The Consumer Financial Protection Bureau issued a policy statement Monday updating what constitutes “abusive” acts or practices under the Dodd-Frank Act.
The detailed policy statement does not bring forth any new legal requirements but provides background and an analytical framework that would help federal and state agencies identify firms when they violate the law, CFPB Director Rohit Chopra said in a statement.
“[I]t’s important that we not lose sight of the fact that the law reflects our values,” Chopra said Monday at a virtual event at the University of California Irvine.
“Congress made an important judgment about the types of conduct that should not be allowed to fester, and it is incumbent upon the CFPB, federal agencies and the states to ensure that our markets reward fair dealing, rather than abuse,” he said.
The policy statement explains how companies exploit people by obscuring important features of a product or service. They leverage a consumer’s understanding of the product terms or a lack of understanding of the material risks and associated costs, Chopra said.
“While trickery and manipulation can often run into the prohibitions on unfair or deceptive practices, an abusive practice will be situated in the context of the transaction,” Chopra said.
Interference with understanding can be both physical and digital, according to the policy statement.
While physical interference can include any physical conduct that obstructs consumers’ understanding of the terms and conditions, digital interference impedes their ability to understand in a virtual format, the CFPB said.
These virtual impediments include “the use of pop-up or drop-down boxes, multiple click-throughs, or other actions or ‘dark patterns’ that have the effect of making the terms and conditions materially less accessible or salient,” the bureau said.
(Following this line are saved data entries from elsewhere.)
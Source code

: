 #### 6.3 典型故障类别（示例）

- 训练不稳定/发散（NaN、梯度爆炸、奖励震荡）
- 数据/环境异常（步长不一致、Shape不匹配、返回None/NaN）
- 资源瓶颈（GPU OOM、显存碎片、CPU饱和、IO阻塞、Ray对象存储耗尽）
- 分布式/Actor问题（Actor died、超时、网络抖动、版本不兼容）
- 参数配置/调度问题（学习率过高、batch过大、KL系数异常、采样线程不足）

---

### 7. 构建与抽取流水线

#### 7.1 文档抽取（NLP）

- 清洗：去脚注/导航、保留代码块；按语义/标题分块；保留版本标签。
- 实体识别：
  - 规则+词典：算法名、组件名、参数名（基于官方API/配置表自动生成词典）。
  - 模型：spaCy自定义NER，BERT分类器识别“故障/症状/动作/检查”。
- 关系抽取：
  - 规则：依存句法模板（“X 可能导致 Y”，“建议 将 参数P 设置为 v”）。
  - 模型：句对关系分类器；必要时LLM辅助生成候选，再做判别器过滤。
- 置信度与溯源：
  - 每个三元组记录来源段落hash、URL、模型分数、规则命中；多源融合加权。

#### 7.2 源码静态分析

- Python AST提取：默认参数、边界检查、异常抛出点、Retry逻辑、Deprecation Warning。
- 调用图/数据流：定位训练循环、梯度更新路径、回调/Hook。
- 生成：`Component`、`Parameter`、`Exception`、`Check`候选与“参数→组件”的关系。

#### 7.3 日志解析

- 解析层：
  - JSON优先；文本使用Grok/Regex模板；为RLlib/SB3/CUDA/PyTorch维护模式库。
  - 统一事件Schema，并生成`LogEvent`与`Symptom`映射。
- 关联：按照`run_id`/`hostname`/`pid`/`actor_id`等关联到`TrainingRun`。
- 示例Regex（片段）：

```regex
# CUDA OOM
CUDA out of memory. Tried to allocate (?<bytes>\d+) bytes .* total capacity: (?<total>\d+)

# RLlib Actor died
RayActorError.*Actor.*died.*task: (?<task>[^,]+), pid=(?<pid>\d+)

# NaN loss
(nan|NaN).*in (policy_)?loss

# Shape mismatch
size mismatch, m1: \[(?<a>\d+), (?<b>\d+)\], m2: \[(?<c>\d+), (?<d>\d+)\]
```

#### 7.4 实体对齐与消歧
“Dark patterns are design tricks and other psychological tactics to confuse and manipulate people into making choices they otherwise would not have made,” Chopra said. “Manipulating people is wrong, whether on paper or pixels.”
The Dodd-Frank Act gave the CFPB power to penalize any financial firm found violating the long-established federal prohibition of “unfair or deceptive acts or practices” and introduced the “abusive” standard under Unfair, Deceptive, or Abusive Acts or Practices.
The CFPB has brought 43 cases alleging abusive conduct since the Consumer Financial Protection Act was passed in 2010.
The Trump administration updated the definition of “abusive” in 2020, but it was revoked a year later, according to American Banker. At the time, former CFPB Director Kathy Kraninger said the bureau did not have to issue a notice of proposed rulemaking to define the abusive standard. Under Kraninger, the CFPB sought monetary compensation for abusive acts or practices from companies that lacked “a good-faith effort to comply with the law.” This drew criticism from consumer advocates.
But under Chopra, the CFPB has provided background and analysis of the CFPA’s definition of abusive conduct and their objectives in proposing the policy statement.
“There’s been a great deal of ink spilled about the failure of federal financial regulators and enforcers to halt the widespread abuses that contributed to a devastating financial crisis nearly fifteen years ago,” Chopra said. “Not only did these regulatory failures harm individuals, families and neighborhoods. It also hurt every business that engaged in fair and transparent dealing with prospective customers.”
The policy statement will be published in the Federal Register, and the public can submit their comments until July 3.